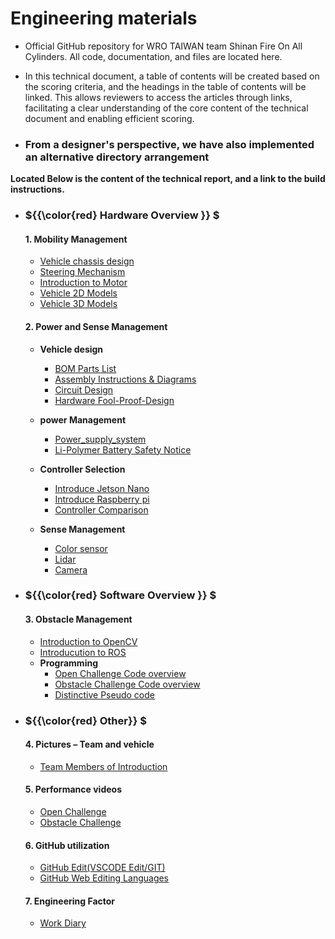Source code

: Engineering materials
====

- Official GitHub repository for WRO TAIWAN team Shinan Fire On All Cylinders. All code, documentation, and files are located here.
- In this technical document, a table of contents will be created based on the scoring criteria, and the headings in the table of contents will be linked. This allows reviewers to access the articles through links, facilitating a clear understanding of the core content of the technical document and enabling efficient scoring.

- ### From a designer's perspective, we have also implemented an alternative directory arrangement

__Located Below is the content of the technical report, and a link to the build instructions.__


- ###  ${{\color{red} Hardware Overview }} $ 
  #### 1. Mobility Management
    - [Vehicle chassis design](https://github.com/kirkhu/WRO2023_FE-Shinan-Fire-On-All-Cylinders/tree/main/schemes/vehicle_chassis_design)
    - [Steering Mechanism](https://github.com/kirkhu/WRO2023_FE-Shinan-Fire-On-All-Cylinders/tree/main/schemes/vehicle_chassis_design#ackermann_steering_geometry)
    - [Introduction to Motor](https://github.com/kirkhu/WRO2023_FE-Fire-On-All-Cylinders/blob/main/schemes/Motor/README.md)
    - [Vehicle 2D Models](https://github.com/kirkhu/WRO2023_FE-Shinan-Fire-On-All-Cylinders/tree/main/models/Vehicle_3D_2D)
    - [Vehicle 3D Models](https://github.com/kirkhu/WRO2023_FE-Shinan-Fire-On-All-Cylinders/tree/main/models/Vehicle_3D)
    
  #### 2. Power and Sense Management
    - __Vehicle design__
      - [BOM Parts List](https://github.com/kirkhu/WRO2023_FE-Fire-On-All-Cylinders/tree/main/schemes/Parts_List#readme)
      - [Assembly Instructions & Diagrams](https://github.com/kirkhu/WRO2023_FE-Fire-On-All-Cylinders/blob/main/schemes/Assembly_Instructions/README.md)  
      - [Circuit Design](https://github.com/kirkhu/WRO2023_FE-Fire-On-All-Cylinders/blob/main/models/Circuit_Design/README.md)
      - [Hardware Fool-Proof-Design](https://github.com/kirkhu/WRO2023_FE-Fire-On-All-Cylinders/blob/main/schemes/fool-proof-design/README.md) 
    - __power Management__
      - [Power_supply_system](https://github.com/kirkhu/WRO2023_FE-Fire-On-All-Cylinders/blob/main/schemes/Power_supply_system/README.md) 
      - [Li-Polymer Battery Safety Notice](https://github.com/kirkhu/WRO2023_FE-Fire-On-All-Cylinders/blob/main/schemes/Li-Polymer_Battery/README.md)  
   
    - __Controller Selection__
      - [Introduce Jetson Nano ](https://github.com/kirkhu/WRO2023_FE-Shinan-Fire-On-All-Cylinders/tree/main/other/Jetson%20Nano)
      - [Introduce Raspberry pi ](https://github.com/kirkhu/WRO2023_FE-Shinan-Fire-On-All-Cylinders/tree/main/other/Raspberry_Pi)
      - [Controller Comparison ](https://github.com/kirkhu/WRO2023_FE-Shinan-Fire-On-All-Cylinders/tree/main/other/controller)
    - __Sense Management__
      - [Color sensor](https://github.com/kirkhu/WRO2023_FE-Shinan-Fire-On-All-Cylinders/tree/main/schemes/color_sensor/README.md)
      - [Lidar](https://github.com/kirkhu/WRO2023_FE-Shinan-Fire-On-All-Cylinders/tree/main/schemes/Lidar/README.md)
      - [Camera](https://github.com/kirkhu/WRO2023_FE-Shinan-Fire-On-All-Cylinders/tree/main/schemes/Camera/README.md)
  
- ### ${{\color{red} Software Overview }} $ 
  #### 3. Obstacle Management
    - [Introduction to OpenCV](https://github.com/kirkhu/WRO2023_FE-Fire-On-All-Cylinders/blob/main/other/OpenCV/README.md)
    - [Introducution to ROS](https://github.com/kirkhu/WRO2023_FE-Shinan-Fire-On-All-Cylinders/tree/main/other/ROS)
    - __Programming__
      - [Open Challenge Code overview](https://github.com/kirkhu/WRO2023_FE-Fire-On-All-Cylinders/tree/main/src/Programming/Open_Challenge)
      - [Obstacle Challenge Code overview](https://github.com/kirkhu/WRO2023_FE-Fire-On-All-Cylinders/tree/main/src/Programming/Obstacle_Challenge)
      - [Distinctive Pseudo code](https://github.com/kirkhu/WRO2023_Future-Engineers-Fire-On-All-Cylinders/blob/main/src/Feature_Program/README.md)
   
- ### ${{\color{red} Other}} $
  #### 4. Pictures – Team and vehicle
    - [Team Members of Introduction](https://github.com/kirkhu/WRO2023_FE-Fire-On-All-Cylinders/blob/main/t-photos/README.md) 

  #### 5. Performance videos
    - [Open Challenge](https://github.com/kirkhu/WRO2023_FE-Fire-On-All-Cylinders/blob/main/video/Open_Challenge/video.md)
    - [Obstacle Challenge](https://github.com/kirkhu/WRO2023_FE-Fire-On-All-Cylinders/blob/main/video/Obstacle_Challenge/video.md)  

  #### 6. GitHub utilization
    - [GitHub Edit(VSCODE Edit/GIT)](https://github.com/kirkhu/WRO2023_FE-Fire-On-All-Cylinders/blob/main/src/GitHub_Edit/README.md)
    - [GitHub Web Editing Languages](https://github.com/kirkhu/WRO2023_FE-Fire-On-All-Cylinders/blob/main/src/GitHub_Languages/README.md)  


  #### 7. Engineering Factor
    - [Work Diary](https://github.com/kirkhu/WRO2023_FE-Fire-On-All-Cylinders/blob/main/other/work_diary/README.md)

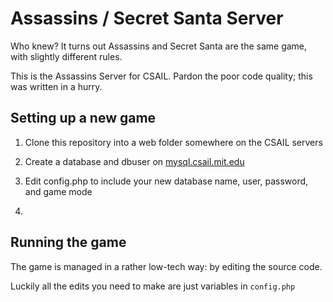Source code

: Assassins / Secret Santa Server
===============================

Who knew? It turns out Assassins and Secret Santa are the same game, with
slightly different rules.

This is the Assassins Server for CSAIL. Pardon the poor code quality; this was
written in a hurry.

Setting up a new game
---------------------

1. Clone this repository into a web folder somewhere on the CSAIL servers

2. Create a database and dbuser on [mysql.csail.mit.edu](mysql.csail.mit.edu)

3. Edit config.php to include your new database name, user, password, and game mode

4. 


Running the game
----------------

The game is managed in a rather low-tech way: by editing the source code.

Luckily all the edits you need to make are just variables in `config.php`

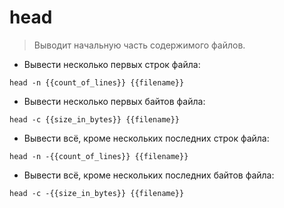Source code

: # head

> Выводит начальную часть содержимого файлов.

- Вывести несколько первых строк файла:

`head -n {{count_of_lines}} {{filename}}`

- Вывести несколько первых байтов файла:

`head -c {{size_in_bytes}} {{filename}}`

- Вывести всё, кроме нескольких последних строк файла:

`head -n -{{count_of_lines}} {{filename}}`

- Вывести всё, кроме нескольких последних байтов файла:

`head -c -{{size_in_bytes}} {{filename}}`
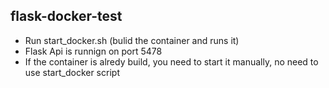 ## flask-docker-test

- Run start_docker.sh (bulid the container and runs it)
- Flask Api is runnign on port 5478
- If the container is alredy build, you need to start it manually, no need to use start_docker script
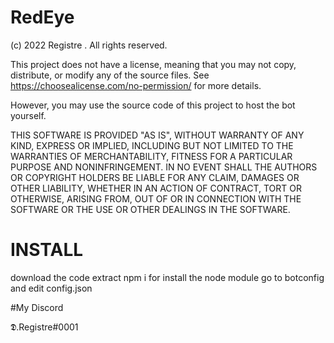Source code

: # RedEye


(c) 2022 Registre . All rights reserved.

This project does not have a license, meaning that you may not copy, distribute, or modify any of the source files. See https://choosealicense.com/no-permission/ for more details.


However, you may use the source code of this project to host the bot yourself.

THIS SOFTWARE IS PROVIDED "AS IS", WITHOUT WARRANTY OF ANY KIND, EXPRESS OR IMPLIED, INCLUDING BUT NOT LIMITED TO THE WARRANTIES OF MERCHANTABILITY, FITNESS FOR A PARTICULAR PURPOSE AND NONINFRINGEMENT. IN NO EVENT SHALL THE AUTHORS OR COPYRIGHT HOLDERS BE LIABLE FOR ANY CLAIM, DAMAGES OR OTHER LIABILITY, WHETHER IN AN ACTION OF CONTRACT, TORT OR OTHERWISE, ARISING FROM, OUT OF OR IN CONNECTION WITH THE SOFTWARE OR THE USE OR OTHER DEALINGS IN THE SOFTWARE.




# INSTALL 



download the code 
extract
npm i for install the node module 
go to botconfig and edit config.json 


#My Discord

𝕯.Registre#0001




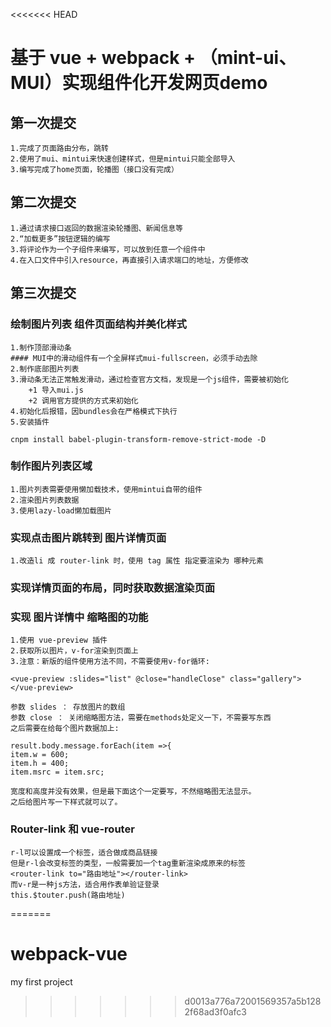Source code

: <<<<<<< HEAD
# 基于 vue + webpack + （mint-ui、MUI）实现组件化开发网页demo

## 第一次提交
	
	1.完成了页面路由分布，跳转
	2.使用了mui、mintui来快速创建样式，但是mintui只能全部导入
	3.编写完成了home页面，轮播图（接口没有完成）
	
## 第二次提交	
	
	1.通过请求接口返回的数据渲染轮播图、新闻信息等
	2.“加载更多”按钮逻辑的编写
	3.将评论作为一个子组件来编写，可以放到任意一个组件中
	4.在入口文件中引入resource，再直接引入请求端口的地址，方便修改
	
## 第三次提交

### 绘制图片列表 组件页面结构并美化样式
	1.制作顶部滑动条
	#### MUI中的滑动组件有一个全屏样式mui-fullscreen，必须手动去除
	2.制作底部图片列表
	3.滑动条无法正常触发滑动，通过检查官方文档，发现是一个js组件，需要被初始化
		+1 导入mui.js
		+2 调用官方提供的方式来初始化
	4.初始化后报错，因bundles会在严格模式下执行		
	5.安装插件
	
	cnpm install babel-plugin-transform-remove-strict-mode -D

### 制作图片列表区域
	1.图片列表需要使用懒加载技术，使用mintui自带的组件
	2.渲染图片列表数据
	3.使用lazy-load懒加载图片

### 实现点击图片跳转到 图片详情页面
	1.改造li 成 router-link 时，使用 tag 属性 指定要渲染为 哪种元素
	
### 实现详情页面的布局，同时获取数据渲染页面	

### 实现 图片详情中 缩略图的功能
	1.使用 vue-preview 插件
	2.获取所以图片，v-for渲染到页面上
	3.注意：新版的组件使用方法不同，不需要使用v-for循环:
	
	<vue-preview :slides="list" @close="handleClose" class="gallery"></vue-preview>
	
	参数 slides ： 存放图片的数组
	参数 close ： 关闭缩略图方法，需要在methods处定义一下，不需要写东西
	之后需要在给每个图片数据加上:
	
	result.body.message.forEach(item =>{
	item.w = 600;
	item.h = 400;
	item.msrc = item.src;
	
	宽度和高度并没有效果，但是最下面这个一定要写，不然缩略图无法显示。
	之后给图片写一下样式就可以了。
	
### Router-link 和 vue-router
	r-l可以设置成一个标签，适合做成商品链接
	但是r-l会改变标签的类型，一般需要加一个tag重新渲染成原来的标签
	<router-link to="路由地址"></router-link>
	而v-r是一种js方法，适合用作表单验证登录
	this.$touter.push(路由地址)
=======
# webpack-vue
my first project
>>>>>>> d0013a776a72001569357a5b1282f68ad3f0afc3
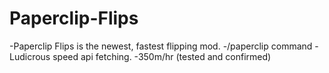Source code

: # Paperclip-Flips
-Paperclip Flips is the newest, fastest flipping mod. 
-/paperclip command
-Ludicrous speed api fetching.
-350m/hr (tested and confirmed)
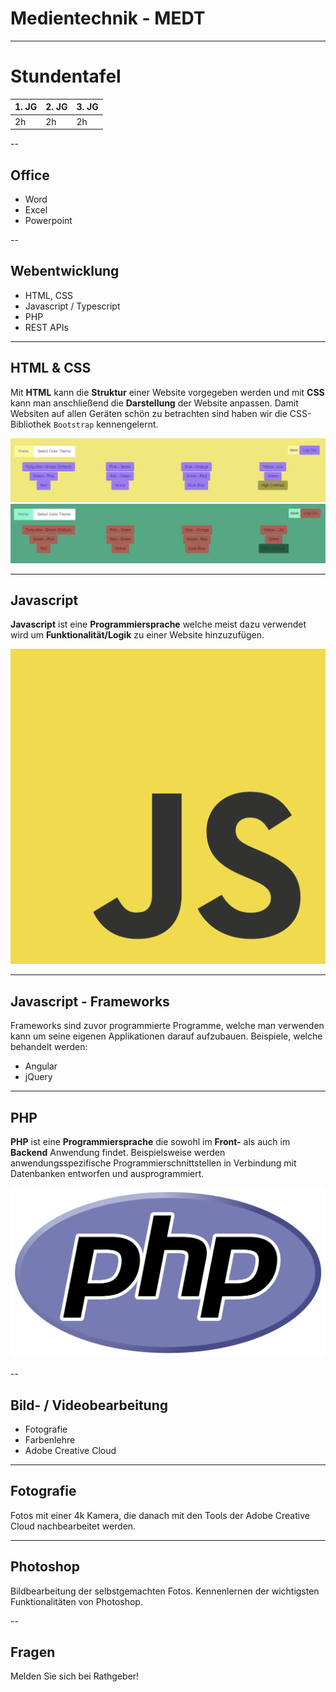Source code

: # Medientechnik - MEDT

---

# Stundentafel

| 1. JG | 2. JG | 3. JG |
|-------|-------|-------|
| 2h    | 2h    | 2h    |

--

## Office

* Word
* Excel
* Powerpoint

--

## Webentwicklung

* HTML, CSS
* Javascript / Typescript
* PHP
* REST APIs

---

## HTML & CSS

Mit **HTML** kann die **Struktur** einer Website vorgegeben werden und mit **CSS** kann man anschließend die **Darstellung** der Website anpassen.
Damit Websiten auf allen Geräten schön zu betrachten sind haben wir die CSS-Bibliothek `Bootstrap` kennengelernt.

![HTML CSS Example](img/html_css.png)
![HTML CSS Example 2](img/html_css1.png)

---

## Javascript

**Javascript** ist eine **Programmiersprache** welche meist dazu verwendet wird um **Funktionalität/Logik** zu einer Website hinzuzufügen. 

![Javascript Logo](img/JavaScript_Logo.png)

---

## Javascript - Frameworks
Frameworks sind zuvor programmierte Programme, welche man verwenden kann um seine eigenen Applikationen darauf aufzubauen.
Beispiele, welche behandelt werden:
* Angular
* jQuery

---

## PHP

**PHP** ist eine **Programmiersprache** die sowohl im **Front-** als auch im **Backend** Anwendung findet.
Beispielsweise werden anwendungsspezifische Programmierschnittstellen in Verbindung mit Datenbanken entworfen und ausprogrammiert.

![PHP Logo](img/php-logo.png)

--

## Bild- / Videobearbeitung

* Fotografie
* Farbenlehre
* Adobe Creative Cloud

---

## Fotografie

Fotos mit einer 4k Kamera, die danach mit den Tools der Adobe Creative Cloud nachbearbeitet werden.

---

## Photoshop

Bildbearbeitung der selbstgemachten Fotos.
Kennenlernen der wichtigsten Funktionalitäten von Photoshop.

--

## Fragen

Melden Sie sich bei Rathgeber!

···

• _TASK TO COMPLETE_
Using the material above, transcribe exactly the lines from the one holding "2.获取所以图片，v-for渲染到页面上" to the one holding "## Fotografie", both ends kept. Do not carry over any pictures.

• _RESULT OF THIS EXERCISE_
	2.获取所以图片，v-for渲染到页面上
	3.注意：新版的组件使用方法不同，不需要使用v-for循环:
	
	<vue-preview :slides="list" @close="handleClose" class="gallery"></vue-preview>
	
	参数 slides ： 存放图片的数组
	参数 close ： 关闭缩略图方法，需要在methods处定义一下，不需要写东西
	之后需要在给每个图片数据加上:
	
	result.body.message.forEach(item =>{
	item.w = 600;
	item.h = 400;
	item.msrc = item.src;
	
	宽度和高度并没有效果，但是最下面这个一定要写，不然缩略图无法显示。
	之后给图片写一下样式就可以了。
	
### Router-link 和 vue-router
	r-l可以设置成一个标签，适合做成商品链接
	但是r-l会改变标签的类型，一般需要加一个tag重新渲染成原来的标签
	<router-link to="路由地址"></router-link>
	而v-r是一种js方法，适合用作表单验证登录
	this.$touter.push(路由地址)
=======
# webpack-vue
my first project
>>>>>>> d0013a776a72001569357a5b1282f68ad3f0afc3
Source code

: # Paperclip-Flips
-Paperclip Flips is the newest, fastest flipping mod. 
-/paperclip command
-Ludicrous speed api fetching.
-350m/hr (tested and confirmed)
Source code

: # Medientechnik - MEDT

---

# Stundentafel

| 1. JG | 2. JG | 3. JG |
|-------|-------|-------|
| 2h    | 2h    | 2h    |

--

## Office

* Word
* Excel
* Powerpoint

--

## Webentwicklung

* HTML, CSS
* Javascript / Typescript
* PHP
* REST APIs

---

## HTML & CSS

Mit **HTML** kann die **Struktur** einer Website vorgegeben werden und mit **CSS** kann man anschließend die **Darstellung** der Website anpassen.
Damit Websiten auf allen Geräten schön zu betrachten sind haben wir die CSS-Bibliothek `Bootstrap` kennengelernt.

![HTML CSS Example](img/html_css.png)
![HTML CSS Example 2](img/html_css1.png)

---

## Javascript

**Javascript** ist eine **Programmiersprache** welche meist dazu verwendet wird um **Funktionalität/Logik** zu einer Website hinzuzufügen. 

![Javascript Logo](img/JavaScript_Logo.png)

---

## Javascript - Frameworks
Frameworks sind zuvor programmierte Programme, welche man verwenden kann um seine eigenen Applikationen darauf aufzubauen.
Beispiele, welche behandelt werden:
* Angular
* jQuery

---

## PHP

**PHP** ist eine **Programmiersprache** die sowohl im **Front-** als auch im **Backend** Anwendung findet.
Beispielsweise werden anwendungsspezifische Programmierschnittstellen in Verbindung mit Datenbanken entworfen und ausprogrammiert.

![PHP Logo](img/php-logo.png)

--

## Bild- / Videobearbeitung

* Fotografie
* Farbenlehre
* Adobe Creative Cloud

---

## Fotografie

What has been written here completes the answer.